── Extracted data

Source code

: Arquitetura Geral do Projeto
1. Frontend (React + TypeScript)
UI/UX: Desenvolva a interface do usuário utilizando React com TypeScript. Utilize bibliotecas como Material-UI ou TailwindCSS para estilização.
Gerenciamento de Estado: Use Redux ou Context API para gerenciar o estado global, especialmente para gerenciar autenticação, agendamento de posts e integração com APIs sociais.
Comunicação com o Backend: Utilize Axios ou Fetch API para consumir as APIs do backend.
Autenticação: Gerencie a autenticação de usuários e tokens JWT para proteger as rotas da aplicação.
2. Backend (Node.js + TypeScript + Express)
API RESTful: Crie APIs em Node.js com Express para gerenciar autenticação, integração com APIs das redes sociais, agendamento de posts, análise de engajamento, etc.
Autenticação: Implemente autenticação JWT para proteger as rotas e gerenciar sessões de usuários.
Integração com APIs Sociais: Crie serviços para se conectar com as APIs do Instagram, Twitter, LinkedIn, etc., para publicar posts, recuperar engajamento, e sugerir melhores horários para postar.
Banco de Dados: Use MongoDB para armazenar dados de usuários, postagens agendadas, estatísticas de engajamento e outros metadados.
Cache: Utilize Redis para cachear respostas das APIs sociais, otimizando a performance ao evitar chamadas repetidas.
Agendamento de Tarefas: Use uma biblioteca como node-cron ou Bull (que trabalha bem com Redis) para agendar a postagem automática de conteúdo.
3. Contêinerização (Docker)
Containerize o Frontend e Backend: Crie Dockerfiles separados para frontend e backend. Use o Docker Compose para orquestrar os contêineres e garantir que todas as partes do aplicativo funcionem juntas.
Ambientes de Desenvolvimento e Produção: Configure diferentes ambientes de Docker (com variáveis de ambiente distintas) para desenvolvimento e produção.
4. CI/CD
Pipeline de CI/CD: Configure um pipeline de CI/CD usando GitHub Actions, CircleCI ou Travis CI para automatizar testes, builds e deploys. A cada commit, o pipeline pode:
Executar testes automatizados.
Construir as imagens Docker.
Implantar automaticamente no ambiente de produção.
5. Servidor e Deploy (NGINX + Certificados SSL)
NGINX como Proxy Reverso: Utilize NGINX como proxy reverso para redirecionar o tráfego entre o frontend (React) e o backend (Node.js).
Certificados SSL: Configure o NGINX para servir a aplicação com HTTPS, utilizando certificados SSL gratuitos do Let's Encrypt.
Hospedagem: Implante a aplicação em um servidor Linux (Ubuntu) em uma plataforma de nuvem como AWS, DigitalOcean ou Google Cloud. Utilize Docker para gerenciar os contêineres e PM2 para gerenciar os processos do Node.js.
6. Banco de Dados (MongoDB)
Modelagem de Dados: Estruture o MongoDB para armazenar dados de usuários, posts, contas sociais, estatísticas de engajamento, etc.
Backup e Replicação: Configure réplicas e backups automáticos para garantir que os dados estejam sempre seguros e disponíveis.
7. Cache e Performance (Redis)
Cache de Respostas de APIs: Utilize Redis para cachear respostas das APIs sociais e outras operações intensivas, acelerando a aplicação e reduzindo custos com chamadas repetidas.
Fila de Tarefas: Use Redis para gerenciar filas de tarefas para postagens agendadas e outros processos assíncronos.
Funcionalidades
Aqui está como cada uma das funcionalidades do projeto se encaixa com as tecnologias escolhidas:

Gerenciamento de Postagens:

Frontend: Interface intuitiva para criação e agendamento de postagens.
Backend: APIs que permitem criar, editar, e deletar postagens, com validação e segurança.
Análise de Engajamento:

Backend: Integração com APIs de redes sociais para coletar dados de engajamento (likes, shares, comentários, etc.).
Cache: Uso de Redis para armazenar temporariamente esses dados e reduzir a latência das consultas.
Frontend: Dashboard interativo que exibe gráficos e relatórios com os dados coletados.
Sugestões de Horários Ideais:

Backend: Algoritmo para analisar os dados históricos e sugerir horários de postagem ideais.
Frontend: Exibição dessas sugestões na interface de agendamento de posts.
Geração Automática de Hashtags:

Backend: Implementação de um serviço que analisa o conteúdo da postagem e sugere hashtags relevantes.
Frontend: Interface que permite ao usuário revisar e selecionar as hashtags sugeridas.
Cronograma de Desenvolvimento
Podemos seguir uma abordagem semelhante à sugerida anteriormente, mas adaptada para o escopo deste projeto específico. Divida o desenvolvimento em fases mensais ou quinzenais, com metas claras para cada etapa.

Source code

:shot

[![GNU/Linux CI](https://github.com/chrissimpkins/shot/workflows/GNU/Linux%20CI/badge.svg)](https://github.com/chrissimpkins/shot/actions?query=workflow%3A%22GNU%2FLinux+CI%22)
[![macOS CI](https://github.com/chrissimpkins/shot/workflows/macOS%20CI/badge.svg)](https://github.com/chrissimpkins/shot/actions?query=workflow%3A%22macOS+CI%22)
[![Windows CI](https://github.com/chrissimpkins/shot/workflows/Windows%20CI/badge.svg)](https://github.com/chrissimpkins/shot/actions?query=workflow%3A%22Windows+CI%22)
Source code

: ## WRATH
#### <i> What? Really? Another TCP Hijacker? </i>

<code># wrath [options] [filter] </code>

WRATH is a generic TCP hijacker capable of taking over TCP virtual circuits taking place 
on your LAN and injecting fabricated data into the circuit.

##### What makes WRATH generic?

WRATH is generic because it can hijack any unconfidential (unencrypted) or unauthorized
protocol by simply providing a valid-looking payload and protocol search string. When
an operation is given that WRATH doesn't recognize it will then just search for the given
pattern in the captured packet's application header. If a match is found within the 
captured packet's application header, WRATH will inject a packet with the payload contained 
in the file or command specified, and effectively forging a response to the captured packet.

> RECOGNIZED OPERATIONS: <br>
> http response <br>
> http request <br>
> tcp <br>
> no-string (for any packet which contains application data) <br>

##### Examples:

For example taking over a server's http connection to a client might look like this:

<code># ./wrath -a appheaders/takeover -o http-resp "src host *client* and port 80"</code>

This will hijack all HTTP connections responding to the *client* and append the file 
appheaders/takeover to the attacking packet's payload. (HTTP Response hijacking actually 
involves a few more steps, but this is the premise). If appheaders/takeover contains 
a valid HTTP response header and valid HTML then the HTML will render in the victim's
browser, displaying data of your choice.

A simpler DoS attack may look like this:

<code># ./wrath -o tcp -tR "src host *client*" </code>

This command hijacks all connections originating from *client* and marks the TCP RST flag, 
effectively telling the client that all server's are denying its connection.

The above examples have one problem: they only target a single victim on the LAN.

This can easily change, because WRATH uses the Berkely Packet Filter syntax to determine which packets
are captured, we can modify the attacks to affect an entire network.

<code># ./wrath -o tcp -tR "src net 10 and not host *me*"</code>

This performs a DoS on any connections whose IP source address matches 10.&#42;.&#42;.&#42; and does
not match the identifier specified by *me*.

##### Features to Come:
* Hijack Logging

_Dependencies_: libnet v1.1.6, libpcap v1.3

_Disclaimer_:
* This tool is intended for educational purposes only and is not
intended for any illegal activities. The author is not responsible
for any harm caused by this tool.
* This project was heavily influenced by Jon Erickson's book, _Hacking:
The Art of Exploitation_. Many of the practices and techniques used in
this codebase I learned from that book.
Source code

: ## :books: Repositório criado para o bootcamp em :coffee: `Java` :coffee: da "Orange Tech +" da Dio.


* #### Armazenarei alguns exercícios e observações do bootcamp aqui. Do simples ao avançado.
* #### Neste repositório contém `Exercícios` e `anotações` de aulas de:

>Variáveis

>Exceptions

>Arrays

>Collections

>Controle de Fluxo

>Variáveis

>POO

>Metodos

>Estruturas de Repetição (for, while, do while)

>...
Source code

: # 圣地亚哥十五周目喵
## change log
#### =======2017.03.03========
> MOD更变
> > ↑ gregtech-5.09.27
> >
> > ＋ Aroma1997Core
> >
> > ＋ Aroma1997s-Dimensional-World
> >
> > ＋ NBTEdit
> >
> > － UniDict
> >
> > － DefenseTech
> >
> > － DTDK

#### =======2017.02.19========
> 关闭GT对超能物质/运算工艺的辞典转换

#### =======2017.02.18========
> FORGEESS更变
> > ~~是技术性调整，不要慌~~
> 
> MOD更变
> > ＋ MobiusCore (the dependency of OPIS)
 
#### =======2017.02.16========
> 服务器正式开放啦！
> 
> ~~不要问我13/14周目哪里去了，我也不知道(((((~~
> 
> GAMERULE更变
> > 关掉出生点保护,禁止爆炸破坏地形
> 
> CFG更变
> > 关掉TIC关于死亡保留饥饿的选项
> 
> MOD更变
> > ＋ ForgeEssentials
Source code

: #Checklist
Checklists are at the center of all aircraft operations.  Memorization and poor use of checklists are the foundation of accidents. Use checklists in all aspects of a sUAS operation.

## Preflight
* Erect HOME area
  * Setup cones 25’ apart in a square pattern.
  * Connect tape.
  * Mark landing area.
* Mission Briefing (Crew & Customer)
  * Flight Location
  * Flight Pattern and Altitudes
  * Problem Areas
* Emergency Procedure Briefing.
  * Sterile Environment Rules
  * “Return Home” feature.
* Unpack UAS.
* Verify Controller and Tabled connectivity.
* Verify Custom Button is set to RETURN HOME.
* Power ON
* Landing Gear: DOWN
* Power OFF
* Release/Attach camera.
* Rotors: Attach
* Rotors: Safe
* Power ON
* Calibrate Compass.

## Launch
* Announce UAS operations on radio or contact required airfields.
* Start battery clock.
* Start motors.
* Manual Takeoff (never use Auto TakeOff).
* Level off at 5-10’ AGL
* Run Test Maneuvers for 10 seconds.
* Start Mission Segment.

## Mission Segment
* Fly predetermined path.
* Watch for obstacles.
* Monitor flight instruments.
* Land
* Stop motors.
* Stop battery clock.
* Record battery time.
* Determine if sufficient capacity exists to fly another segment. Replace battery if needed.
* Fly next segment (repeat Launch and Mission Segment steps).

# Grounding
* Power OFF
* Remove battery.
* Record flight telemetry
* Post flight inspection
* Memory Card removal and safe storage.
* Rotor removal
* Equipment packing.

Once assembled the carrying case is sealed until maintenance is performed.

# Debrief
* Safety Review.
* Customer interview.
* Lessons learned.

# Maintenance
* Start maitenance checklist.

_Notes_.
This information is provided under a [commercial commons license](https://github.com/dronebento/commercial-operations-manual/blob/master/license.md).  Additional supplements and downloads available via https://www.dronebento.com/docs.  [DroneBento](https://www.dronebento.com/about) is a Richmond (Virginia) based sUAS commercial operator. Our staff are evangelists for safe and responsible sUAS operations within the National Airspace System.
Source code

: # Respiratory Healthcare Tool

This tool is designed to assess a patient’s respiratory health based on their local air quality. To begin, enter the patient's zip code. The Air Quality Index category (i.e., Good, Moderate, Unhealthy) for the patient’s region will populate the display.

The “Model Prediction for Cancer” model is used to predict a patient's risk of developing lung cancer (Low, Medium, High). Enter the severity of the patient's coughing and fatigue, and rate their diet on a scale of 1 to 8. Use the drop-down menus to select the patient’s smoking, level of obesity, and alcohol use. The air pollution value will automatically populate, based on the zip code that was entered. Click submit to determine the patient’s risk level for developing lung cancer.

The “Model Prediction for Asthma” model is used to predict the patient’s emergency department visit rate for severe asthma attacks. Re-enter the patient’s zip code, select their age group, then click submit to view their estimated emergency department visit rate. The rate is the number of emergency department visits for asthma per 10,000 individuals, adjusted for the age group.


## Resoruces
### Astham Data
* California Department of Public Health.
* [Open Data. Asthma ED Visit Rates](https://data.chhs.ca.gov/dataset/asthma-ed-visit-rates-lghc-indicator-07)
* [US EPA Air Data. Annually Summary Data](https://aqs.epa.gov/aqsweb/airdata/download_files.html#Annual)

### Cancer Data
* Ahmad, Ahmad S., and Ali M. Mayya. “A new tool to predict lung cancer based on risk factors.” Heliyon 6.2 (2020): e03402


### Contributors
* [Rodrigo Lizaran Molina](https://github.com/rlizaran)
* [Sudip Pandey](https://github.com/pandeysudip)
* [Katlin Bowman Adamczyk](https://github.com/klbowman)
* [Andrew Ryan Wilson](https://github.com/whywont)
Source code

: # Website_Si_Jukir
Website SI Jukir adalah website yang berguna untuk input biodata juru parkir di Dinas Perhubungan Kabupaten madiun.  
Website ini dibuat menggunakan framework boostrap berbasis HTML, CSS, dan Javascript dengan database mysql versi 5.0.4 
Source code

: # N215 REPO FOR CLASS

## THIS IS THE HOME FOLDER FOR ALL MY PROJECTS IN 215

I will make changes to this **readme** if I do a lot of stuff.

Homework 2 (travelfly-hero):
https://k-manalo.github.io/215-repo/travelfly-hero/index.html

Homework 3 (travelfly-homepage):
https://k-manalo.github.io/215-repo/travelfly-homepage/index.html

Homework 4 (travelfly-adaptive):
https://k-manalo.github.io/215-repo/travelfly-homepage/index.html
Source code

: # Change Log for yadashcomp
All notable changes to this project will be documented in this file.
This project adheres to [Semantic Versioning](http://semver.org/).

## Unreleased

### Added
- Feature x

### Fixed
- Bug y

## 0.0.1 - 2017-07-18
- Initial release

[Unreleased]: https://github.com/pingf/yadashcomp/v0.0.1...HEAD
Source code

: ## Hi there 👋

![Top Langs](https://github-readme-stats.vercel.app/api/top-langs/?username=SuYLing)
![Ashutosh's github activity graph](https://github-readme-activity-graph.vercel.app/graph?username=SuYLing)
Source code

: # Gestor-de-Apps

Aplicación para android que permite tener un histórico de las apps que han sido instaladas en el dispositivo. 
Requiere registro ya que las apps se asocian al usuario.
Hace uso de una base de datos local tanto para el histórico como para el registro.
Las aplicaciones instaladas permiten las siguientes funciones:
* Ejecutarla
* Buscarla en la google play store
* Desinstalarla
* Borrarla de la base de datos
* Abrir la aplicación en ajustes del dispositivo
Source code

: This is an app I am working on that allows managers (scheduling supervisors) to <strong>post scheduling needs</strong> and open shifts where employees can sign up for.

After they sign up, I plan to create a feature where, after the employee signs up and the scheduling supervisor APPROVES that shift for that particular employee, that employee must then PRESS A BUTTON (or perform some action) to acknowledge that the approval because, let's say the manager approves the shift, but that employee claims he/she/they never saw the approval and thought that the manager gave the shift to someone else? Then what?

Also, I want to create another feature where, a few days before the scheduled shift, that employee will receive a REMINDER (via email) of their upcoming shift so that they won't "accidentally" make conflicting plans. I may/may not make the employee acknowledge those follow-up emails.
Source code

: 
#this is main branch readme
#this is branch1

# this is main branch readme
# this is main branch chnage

────

The lines to return are those in the entries above that include "string".

- **Exercise solution**:
protocol by simply providing a valid-looking payload and protocol search string. When
> no-string (for any packet which contains application data) <br>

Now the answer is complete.